Now he says he "made a very naive mistake. It's one thing to be a visitor (in California), or be by oneself. It's another thing to try and set up an entire family life there". Not that his wife was unhappy. "In some ways she liked it very much. In such a situation the trouble is, if I can put it in a nutshell, the kids are rather at sea.'' (They have two sons, now aged 20 and 17.) "They don't know what the expectations are or how to match up to them, and you can't help them because you're as much a stranger as they are."
All the same, Williams says, his sons "showed a lot of resilience and courage. We could have stayed there. But Oxford rang and offered me a job'' (the White's professorship, formerly held by Williams's undergraduate tutor, R. M. Hare) and the consequence was that the emigrants returned in 1990, after just two years abroad.
"It all had its rather absurd aspects,'' he reflects. "I left with a certain amount of political fanfare, a lot of fuss that wasn't of my making. When I decided to go to America, certain people associated with representative bodies to the universities said 'Look, this is a matter for public interest because of the way the universities are being treated by the government'. So I was suddenly caught up in that, and thought to be a conspicuous feature of the brain drain. But I did say it was a personal decision not a political one. Of course when I came back it all looked rather ridiculous, enough to be a little embarrassing."
Having returned to teaching philosophy at Oxford after an interval of some 30 years, did Williams notice much change? The discipline in general, he thinks, "has got various virtues it didn't have when I was young. It's less amateurish".
"The subject's better organised and broader.
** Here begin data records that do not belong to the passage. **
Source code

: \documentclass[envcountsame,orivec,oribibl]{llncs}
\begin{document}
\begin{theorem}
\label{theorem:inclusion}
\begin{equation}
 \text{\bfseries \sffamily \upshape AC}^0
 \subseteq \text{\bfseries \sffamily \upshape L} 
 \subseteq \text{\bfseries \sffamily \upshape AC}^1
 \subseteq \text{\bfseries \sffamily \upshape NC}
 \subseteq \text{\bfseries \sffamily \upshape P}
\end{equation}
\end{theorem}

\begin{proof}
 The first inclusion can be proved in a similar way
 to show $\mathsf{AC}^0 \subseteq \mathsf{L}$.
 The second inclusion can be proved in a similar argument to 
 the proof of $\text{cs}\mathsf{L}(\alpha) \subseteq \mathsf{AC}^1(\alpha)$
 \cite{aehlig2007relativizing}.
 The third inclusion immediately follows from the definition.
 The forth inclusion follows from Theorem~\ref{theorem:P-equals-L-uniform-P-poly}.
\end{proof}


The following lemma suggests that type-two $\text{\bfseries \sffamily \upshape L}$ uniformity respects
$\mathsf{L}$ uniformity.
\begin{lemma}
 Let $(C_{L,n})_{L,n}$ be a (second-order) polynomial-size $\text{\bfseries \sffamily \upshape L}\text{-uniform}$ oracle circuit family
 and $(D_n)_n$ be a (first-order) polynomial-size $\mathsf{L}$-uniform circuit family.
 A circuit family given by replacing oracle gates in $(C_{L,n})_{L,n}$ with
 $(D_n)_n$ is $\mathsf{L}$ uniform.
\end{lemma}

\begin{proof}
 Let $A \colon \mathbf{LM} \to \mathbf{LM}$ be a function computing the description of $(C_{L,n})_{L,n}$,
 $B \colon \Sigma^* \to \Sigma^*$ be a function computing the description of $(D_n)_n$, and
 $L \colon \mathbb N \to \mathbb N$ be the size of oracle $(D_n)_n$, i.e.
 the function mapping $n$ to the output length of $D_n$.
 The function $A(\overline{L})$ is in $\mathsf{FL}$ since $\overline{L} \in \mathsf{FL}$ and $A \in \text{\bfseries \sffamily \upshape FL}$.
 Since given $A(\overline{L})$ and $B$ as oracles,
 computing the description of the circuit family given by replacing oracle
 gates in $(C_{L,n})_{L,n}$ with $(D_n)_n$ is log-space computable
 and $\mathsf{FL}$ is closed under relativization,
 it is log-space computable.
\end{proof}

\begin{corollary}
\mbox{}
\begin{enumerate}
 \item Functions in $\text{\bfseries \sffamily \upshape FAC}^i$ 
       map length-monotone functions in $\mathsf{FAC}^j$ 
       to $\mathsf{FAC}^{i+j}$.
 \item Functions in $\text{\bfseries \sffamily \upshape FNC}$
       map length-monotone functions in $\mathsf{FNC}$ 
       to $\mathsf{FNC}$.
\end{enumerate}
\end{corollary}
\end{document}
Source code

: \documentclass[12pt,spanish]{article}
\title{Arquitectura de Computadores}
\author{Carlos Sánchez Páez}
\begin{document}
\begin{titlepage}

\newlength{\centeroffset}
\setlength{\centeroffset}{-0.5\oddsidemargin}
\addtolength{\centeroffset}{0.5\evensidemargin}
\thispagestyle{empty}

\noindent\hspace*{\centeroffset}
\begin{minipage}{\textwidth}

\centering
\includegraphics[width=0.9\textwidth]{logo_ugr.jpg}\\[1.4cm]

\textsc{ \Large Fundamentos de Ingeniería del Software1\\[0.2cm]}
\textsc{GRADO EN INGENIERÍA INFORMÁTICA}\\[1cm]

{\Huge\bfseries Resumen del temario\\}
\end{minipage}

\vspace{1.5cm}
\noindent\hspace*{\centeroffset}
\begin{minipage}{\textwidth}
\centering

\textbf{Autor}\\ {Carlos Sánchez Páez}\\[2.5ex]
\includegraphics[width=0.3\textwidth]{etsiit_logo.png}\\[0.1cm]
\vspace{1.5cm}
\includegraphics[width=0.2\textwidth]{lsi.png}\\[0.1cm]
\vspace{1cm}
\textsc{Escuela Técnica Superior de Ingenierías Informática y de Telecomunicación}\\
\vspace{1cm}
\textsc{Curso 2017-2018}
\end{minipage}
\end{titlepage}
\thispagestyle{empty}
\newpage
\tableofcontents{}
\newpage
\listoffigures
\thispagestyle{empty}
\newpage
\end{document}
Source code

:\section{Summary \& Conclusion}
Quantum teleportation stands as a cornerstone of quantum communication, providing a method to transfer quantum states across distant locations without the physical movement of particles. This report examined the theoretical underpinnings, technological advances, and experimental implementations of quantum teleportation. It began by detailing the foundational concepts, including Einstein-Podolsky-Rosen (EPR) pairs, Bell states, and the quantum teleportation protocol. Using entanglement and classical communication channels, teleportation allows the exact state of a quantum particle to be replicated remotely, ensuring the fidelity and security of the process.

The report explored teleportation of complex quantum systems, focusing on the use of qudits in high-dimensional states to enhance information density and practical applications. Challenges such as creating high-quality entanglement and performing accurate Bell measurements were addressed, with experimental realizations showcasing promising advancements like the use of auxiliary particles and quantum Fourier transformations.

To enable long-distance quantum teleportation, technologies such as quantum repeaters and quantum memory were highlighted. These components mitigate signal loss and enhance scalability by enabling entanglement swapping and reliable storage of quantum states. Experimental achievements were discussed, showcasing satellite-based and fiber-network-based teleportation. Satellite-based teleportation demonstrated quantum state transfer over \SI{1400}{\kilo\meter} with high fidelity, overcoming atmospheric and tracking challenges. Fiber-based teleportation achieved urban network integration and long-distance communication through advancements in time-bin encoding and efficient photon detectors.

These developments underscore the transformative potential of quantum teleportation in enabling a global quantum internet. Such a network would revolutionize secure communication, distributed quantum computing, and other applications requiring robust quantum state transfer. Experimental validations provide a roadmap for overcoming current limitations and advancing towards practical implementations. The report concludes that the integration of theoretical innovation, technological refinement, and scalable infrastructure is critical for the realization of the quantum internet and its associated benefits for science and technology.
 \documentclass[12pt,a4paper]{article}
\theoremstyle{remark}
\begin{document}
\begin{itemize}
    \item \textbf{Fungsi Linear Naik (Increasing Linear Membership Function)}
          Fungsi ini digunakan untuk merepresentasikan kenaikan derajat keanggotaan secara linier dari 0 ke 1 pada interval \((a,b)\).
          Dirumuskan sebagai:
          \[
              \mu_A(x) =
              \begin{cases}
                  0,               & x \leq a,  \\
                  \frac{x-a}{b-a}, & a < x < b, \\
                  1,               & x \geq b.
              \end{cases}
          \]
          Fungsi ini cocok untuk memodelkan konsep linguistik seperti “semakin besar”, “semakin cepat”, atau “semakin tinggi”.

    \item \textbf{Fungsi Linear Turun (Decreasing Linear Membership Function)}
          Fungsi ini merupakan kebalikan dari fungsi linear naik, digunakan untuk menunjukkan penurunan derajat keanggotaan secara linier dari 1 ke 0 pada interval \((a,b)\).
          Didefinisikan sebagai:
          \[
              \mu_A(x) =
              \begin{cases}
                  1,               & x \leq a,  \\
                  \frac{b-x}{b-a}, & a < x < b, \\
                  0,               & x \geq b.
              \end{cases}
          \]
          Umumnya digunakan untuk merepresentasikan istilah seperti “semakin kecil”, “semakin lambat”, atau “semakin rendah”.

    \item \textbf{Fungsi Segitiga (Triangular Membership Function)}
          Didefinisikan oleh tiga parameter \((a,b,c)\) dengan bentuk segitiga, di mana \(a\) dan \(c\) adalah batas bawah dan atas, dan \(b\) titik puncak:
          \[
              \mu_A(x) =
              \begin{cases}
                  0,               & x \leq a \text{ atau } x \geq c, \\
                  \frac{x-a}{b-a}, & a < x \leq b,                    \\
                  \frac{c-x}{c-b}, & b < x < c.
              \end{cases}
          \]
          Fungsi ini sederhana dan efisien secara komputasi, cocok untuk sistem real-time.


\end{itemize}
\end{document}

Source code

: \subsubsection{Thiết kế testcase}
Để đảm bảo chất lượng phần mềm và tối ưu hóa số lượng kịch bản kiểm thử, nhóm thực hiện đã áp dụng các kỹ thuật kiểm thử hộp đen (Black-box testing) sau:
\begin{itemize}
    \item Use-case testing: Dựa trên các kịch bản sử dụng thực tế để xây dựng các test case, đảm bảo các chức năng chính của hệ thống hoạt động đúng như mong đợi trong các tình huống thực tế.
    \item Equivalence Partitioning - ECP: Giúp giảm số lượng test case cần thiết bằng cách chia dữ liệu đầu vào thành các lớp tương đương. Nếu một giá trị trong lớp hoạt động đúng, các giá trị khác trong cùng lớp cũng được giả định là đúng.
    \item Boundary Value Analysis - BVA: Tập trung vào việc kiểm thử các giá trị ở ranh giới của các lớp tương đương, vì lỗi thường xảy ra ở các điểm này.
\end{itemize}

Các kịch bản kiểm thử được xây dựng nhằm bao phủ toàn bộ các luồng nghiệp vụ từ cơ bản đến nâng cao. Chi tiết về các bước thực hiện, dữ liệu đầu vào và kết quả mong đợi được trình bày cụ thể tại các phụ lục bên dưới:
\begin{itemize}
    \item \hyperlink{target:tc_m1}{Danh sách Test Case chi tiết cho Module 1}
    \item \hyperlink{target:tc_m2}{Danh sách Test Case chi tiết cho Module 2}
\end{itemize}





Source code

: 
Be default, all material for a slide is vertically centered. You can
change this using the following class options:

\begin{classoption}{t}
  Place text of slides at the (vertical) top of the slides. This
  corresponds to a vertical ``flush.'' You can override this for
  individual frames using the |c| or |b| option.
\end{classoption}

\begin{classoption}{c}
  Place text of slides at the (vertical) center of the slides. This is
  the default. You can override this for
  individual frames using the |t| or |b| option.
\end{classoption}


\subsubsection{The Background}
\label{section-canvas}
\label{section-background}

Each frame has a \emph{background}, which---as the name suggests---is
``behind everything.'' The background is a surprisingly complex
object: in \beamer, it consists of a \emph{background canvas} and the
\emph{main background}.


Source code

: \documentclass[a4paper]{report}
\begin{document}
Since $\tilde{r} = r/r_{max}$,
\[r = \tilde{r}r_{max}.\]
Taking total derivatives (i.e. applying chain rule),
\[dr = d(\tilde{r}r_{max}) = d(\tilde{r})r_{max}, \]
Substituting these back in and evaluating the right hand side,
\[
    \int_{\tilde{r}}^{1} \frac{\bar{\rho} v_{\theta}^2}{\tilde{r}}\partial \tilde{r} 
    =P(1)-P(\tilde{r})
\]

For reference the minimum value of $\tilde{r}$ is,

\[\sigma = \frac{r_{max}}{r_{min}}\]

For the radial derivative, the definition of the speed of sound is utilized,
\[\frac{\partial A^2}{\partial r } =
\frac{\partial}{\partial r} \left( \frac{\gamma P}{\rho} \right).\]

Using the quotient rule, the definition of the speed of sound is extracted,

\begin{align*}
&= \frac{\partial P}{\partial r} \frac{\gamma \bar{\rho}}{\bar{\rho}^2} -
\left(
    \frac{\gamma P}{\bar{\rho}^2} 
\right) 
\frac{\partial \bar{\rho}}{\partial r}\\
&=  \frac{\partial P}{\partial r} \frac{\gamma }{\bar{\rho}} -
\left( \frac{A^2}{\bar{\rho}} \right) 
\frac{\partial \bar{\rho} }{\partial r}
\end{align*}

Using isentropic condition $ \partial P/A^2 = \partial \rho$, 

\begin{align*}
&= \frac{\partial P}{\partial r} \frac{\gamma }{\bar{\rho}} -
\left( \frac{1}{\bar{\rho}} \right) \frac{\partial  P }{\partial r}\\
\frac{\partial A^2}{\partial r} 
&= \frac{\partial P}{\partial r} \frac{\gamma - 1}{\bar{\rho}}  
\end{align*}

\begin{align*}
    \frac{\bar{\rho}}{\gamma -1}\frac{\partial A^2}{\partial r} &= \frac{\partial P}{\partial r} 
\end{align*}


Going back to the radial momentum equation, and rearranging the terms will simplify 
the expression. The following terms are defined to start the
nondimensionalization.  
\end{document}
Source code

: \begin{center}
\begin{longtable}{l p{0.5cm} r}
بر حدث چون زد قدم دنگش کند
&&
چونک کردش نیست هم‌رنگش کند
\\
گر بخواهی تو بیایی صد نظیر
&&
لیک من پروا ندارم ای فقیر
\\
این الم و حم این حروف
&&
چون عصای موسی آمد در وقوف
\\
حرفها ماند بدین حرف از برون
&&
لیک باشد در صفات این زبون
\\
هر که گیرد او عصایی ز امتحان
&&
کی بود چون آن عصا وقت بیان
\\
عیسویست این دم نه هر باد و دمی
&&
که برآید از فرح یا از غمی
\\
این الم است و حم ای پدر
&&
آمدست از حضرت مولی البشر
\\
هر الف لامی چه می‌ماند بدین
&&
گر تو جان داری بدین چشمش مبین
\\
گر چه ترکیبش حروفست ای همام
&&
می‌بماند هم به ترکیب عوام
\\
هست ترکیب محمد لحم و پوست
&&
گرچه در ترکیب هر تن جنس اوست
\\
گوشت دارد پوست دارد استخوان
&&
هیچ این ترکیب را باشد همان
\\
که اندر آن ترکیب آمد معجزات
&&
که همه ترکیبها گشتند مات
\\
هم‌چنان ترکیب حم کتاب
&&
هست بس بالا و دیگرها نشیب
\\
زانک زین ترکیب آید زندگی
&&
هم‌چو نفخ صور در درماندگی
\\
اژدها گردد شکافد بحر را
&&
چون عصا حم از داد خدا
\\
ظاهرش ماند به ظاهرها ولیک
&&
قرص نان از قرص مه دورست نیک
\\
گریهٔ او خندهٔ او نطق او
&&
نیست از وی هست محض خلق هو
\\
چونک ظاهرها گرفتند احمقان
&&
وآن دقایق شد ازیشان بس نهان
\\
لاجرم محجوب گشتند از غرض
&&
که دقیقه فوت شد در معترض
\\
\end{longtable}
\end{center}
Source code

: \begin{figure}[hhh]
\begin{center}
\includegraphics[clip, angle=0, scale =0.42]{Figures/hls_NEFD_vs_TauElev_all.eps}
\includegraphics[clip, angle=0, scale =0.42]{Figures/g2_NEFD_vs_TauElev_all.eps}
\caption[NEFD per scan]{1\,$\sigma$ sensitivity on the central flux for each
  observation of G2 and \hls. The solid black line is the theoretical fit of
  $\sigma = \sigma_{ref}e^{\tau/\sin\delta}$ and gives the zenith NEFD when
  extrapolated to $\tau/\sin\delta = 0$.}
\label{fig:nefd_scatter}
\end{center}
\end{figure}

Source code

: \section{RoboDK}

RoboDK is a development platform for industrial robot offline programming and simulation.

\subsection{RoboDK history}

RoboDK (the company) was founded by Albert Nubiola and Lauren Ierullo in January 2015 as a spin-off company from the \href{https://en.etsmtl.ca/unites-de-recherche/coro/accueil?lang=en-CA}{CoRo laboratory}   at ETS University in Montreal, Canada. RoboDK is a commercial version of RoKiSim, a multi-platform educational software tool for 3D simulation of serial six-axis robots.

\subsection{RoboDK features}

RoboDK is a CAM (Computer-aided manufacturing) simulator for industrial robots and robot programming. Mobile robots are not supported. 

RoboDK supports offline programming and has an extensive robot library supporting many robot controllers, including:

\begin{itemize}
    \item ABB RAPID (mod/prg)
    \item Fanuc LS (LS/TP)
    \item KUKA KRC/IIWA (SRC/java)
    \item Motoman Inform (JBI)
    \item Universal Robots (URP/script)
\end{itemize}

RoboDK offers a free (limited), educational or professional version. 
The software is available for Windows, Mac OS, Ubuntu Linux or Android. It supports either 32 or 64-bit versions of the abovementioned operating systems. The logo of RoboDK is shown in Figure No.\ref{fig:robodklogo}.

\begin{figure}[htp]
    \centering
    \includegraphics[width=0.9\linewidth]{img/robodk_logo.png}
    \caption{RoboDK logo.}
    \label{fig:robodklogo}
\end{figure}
It's got a more professional approach to history but it isn't quite as much fun as when I was young. That particular period was rather irresponsible. In the 1950s we travelled frightfully light. You really did have the feeling that you could make some of it up."
He confesses to ambivalent feelings about the research assessment exercise. "I think it's mightily smartened people up from simply giving the same courses and doing nothing in a few cases. It's a stimulus to work. Another underestimated advantage of it is that it's actually altered the pecking order because of the enterprise shown by some universities. The old hierarchy has been broken up by places like St Andrews and Warwick who have made quite a mark, which I think is altogether to the good.
"On the other hand, it has a terrible publish-or-perish aspect. Simply too much is written . . . And the awful fact about philosophy is that, unless it's moderately good, it's probably no use to anybody."
Williams also feels there is too much "scientism'' in the subject now, particularly in the philosophy of mind. "As I get older I become more aware of the connections between philosophy and what in an old fashioned phrase I'd call a humanistic education. It seems to me that what makes philosophy interesting is its relations not just to some of the sciences, but also to history and literature and criticism."
Perhaps appropriately, his next book will be one of political philosophy. After some years outside the Labour party, he is once more a member. But he is also thinking of collecting together all his writings on opera. These range from essays for ENO and Covent Garden programme books to "a most surprising commission" the 7,000-word entry on opera in the Grove Dictionary of Opera.
"No expert would write such a piece, because that's what the whole dictionary's about,'' Williams explains. "So (the editor) Stanley Sadie had the idea of getting this rank amateur to write about what opera is and what it can do."